Real-world problems involving right triangles can be modeled and solved using the Pythagorean Theorem, $a^2 + b^2 = c^2$, and the primary trigonometric functions. The relationships $\sin\theta = \frac{\text{opposite}}{\text{hypotenuse}}$, $\cos\theta = \frac{\text{adjacent}}{\text{hypotenuse}}$, and $\tan\theta = \frac{\text{opposite}}{\text{adjacent}}$ are used to find unknown side lengths or angles.

Examples

• An 18-foot ladder leans against a building with its base 5 feet from the wall.

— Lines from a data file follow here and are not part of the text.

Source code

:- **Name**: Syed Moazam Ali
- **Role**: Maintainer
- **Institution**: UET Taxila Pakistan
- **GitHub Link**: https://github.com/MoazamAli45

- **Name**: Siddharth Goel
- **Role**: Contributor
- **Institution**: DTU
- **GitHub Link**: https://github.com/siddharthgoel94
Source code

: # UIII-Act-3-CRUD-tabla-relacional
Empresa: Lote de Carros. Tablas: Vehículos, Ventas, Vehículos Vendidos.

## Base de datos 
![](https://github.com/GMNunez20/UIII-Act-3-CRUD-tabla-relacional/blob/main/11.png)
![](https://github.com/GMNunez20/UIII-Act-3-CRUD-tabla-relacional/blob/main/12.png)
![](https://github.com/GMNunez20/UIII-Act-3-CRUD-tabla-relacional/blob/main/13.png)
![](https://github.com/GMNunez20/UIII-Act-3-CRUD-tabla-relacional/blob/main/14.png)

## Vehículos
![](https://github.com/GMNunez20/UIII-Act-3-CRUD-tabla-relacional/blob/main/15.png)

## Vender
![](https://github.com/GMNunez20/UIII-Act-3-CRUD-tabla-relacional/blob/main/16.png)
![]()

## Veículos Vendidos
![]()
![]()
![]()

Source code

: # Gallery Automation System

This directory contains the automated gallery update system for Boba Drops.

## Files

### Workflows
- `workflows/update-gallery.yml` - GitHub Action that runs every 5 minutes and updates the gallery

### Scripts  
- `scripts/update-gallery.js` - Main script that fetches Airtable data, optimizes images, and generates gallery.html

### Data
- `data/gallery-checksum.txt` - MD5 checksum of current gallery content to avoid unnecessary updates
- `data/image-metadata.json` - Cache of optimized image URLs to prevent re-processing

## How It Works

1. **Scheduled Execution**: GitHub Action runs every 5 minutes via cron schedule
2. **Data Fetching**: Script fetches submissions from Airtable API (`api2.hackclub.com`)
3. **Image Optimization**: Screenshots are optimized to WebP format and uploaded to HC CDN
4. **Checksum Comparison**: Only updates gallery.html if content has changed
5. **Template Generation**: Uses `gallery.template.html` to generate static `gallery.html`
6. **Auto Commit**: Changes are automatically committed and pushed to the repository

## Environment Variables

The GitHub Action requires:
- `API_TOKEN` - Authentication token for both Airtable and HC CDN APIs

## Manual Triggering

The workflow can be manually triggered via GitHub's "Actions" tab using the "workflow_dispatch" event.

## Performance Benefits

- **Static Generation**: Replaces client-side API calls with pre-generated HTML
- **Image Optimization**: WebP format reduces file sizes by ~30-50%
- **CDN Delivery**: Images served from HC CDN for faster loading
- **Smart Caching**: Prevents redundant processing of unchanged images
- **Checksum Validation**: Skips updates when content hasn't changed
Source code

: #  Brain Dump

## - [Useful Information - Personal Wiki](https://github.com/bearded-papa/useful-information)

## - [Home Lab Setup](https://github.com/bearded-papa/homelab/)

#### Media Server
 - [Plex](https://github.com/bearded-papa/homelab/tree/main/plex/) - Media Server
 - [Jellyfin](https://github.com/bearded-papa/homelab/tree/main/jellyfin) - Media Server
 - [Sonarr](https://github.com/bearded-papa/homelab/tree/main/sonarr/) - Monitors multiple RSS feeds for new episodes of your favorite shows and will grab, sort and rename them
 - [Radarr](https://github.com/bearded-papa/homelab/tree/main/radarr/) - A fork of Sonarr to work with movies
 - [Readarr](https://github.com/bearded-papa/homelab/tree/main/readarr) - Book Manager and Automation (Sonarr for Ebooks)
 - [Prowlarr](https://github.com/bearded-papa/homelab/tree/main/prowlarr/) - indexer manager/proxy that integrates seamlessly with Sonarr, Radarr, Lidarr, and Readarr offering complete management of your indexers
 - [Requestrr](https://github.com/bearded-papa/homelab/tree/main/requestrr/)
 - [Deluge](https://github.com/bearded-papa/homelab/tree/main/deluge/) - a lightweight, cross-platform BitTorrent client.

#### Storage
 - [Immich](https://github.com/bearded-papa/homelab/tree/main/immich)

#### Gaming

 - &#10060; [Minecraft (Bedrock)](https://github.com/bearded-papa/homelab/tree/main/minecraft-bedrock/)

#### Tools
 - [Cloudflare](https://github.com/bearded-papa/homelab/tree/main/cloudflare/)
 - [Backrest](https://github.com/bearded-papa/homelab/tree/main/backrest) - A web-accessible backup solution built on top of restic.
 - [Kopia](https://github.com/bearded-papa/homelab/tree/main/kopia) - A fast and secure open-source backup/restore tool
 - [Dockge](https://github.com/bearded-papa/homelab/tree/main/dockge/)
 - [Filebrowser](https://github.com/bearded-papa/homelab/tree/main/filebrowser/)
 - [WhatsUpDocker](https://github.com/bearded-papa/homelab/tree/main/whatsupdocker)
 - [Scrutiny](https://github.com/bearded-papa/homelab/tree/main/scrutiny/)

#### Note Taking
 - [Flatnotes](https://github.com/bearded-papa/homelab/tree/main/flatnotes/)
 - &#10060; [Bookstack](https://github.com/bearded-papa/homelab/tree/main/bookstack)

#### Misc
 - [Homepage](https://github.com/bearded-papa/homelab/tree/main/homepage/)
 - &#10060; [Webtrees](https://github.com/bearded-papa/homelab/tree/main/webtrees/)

What angle does the ladder make with the ground? The adjacent side is 5 ft and the hypotenuse is 18 ft. So, $\cos\theta = \frac{5}{18}$. The angle is $\theta = \cos^{-1}(\frac{5}{18}) \approx 73.9^\circ$.
• From a point 100 feet from the base of a tower, the angle of elevation to the top is $40^\circ$. How tall is the tower? Let the height be $h$. We have $\tan(40^\circ) = \frac{h}{100}$. So, the height is $h = 100 \tan(40^\circ) \approx 83.9$ feet.
• A kite is flying on a 150-meter string and the string makes an angle of $65^\circ$ with the horizontal ground. How high is the kite? Let the height be $h$. The string is the hypotenuse. We have $\sin(65^\circ) = \frac{h}{150}$. The height is $h = 150 \sin(65^\circ) \approx 135.9$ meters.

Explanation

Time to apply your skills! Draw a right triangle to represent the problem, label the sides and angles you know, and use the Pythagorean Theorem for lengths or SOHCAHTOA for finding missing angles or sides.